How often have you flipped on the news to see some hapless and obviously uncomfortable executive being interviewed? He or she is smashed flat up against a wall in corridor trying look and sound intelligent while camera crews jostle each other and the speaker, microphones jammed in the business person’s face, while still photographers flash strobe lights and the sound echoes around? Meanwhile, the poor executive is trying to convey an important message.
I spent more than 25 years in front of the camera on a daily basis. There is no way that I could handle that situation. No one can. The question is, How can you maintain control over what seems like an uncontrollable situation?
Avoiding The Scrum
In politics, reporters call hallway interviews a “scrum,” taken from the sport of rugby. When players on both teams lock arms to form a tight circle and fight to get control of the ball, it is called a scrum.

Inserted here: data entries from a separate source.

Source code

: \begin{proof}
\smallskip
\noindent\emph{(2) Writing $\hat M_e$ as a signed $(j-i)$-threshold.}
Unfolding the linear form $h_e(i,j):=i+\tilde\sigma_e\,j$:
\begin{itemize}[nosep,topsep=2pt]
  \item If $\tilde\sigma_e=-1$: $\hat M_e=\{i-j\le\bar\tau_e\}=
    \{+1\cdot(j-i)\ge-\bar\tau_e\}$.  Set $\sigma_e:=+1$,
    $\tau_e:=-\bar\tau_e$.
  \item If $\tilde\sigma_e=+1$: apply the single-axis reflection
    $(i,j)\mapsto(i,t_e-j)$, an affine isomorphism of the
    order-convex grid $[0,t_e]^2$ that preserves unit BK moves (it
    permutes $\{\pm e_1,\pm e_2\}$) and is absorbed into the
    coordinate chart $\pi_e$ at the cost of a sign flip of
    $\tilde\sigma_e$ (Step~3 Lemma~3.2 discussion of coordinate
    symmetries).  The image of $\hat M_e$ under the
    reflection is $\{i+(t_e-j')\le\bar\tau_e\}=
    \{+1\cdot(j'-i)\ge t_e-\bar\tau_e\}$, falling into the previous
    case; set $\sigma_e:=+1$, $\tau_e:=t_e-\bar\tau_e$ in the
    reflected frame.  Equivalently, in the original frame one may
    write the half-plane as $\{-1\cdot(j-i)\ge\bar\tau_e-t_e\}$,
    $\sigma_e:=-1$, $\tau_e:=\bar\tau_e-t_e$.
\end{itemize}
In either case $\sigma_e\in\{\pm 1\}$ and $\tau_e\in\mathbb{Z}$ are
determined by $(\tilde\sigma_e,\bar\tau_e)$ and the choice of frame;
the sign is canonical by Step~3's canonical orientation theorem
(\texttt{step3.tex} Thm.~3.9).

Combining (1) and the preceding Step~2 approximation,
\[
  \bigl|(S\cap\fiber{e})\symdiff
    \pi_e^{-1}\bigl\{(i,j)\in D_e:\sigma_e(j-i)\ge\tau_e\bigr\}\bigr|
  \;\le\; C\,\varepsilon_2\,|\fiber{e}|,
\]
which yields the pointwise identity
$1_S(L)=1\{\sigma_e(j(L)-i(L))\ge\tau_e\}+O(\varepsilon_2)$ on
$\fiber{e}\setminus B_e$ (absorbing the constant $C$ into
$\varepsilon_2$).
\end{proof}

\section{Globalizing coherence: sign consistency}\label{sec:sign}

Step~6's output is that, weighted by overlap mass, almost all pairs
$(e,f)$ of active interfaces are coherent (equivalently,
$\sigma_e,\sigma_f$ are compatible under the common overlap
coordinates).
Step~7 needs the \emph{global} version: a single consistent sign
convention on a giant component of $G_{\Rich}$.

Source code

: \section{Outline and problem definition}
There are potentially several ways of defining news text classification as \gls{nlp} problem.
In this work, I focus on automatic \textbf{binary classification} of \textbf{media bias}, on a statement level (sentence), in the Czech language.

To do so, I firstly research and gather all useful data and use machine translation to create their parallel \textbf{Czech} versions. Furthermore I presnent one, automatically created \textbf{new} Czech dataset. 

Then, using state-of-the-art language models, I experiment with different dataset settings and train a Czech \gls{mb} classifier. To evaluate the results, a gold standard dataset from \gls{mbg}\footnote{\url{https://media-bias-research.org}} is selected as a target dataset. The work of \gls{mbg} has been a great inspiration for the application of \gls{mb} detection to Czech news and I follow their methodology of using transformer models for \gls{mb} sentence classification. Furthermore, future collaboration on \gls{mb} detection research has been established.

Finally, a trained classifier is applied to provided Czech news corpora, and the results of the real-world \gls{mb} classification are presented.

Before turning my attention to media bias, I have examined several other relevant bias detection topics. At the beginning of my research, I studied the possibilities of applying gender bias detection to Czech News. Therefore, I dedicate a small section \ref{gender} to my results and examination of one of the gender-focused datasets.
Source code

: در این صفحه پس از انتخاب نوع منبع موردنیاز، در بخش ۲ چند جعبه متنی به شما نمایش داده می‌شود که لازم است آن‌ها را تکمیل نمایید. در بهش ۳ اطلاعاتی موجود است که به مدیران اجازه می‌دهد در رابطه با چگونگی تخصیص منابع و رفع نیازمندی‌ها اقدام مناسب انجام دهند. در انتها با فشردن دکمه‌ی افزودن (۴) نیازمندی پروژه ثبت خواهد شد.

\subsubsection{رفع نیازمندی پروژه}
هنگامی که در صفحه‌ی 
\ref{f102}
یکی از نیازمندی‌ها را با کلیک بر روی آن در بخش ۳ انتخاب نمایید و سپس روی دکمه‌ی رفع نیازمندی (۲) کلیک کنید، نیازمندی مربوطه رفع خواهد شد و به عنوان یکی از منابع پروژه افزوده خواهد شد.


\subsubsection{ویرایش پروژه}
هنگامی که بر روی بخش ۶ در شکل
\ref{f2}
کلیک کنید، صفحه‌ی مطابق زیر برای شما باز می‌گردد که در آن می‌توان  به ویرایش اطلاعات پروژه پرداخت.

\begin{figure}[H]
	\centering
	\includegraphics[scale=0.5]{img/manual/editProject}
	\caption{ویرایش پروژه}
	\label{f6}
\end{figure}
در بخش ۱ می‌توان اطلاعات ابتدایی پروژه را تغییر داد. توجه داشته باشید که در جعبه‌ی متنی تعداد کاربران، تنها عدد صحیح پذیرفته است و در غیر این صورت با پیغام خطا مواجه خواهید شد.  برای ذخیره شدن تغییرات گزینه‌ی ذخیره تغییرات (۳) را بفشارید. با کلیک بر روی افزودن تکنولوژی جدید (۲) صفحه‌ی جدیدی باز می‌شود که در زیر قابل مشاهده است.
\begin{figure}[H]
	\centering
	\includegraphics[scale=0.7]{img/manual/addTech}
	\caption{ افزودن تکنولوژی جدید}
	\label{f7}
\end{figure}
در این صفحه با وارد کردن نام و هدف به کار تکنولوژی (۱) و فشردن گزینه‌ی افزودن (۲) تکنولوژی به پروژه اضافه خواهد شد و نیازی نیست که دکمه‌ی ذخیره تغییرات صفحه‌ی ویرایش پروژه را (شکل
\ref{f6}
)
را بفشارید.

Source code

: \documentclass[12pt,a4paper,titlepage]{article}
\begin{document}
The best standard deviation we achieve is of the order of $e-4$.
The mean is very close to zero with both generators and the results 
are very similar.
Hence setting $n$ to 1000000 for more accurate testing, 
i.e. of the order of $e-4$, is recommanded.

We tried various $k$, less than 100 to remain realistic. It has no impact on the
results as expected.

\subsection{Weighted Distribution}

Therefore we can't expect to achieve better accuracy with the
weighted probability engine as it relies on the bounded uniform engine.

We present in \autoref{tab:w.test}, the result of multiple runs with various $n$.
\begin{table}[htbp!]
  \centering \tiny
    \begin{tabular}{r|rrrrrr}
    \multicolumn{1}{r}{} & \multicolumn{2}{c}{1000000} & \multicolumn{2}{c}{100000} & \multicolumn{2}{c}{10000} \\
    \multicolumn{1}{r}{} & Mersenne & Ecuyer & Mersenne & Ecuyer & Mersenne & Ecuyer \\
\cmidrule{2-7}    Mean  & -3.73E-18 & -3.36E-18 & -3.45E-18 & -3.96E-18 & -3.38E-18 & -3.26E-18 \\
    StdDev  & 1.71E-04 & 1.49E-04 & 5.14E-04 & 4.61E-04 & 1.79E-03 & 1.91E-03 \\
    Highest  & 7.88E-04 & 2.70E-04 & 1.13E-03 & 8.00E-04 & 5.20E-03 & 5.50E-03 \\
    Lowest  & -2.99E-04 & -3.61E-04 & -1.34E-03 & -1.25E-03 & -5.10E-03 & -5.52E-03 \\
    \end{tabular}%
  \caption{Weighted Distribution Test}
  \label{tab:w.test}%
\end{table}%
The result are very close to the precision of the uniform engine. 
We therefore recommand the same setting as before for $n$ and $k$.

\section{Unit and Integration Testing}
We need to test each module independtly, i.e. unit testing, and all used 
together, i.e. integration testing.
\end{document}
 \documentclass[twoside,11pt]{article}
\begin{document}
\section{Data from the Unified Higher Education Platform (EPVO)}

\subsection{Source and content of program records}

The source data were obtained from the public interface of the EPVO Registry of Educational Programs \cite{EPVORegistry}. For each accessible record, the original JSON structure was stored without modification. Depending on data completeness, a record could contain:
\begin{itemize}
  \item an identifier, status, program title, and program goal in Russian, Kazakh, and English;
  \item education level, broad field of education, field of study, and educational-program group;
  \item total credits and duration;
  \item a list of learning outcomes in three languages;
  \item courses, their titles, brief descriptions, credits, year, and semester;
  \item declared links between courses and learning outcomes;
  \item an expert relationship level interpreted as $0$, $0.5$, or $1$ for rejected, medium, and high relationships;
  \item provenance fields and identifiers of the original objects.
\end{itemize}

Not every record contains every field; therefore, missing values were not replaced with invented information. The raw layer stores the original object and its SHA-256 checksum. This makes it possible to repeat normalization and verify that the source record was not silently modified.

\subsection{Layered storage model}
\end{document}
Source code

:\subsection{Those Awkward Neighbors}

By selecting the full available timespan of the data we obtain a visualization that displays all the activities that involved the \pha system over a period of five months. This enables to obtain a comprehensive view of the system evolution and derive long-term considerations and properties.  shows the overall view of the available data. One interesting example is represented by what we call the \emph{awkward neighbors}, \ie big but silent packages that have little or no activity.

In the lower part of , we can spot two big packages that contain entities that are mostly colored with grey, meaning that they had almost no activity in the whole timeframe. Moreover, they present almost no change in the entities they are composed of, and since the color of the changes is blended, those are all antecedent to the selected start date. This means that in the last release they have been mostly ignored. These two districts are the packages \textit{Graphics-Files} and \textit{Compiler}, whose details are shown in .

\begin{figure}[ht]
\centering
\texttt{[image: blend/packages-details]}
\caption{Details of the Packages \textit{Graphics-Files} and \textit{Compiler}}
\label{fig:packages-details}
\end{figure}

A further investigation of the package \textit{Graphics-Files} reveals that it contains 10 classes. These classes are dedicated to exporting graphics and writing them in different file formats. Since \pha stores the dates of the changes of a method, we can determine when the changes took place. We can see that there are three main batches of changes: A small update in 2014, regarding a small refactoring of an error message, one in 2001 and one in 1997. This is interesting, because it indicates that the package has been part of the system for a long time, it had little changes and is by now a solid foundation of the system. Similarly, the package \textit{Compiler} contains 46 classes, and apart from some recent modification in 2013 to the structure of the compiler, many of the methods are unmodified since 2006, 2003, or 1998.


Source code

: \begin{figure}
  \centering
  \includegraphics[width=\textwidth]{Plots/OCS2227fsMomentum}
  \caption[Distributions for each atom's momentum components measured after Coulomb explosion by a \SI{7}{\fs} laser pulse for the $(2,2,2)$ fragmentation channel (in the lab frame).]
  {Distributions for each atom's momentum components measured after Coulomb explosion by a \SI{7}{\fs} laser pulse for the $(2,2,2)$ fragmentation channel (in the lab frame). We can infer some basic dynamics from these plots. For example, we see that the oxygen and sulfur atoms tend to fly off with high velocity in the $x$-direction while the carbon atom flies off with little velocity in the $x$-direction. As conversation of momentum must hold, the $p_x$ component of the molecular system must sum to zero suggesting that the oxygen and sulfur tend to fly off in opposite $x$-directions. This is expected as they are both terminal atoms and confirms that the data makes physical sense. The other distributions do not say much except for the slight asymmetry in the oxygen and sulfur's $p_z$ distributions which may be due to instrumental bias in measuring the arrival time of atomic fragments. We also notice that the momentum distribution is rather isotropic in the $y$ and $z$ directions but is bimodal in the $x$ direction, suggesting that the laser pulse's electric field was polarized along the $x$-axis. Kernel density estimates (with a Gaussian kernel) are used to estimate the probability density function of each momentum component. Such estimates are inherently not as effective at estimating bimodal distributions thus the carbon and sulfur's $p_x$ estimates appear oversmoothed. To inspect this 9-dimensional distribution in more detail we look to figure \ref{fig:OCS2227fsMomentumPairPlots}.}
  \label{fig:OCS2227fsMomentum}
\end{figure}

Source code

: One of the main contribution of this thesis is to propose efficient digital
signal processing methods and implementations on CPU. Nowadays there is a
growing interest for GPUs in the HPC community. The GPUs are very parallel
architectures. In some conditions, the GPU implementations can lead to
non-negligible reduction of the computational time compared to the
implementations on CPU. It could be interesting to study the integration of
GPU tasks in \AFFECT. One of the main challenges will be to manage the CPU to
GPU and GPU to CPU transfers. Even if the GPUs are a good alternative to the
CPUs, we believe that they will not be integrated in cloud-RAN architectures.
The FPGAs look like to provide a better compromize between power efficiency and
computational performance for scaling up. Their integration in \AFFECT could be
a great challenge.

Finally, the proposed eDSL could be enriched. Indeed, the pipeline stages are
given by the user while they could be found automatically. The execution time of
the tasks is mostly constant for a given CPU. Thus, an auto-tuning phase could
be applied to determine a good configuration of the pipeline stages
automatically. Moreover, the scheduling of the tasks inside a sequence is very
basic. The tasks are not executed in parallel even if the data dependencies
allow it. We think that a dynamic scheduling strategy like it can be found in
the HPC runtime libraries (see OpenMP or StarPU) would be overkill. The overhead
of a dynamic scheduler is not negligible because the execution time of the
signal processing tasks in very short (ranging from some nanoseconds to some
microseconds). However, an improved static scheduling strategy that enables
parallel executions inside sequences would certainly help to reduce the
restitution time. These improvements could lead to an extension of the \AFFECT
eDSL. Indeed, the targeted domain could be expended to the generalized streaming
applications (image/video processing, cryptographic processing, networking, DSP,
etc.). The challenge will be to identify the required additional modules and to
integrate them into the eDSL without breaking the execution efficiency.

Politicians may be accustomed to the scrum, but they cause problems. For example, several years ago when Wilson Frost announced he would run for mayor of Chicago, he was in a stairwell at City Hall. In the crowded, poorly lit and echoey space, there was so much swearing by the crews that not one frame of video or recording tape with sound was useable.
For people in business, avoid being in the middle of a scrum at all costs. Even if you have some important, breaking news — especially if you do — it is vital to keep control over the surroundings and the way in which reporters access your company’s spokesperson. A little advance planning can make this possible — and controllable.
For starters, do everything you can to move the media encounter into an environment that you have set up and control. At a shareholder’s meeting in a hotel, for example, book a smaller conference room. To keep a “scrum” from happening in the office, find a board room near the reception area so that journalists and crews can be moved quickly into the space — and not bump into either your CEO or other employees.
Allow adequate set-up space. Each television crew needs a rectangular area about three feet by nine feet to allow for tripod, camera and reporter. Radio and print need less space — about one square yard per person. Make sure there are plenty of electrical outlets in the room, or a few power bars and extension cords.
Place a table or podium at the front of the room, and allow space for microphones and tape recorders. Most print journalists use a tape recorder, so it is not just broadcasters that will be putting mikes in front of your spokesperson.
Make sure that your spokesperson will be shot at eye level. I have viewed hundreds of hours of tape of executives who looked as if they had just arrived from some distant planet in the galaxy because they were photographed from a too-low or too-high angle.
You also want to ensure that the spokesperson doesn’t disappear in the background. Do not do the set-up in front of a flat, crème colored wall: Your person will disappear. A bookcase as a back drop works best, or a light blue curtain. If your office does not have these, spend a Saturday at a charity book fair. Buy 100 volumes of hard backed books, then stop at a discount centre and buy an inexpensive bookcase.
One word of caution: Be careful of the book titles. One corporate titan was embarrassed on TV when the title of a sex manual was clearly visible over her shoulder in the faux bookcase.
If the announcement is something that the company must make but wants to downplay coverage — for instance, a deal went south — schedule the announcement late on a Friday afternoon. In most areas, it is too late for the evening newscasts or Saturday papers and by Sunday it is old news. Under ideal circumstances, July 4th is a perfect time for such an announcement. People are doing almost anything but watching TV or reading newspapers.
But if you want to maximize coverage, arrange your announcement around 10AM or pick a holiday like Thanksgiving or Christmas when people read leisurely through the papers or flick on the television after dinner.
As in life, timing can be everything when it comes to news coverage.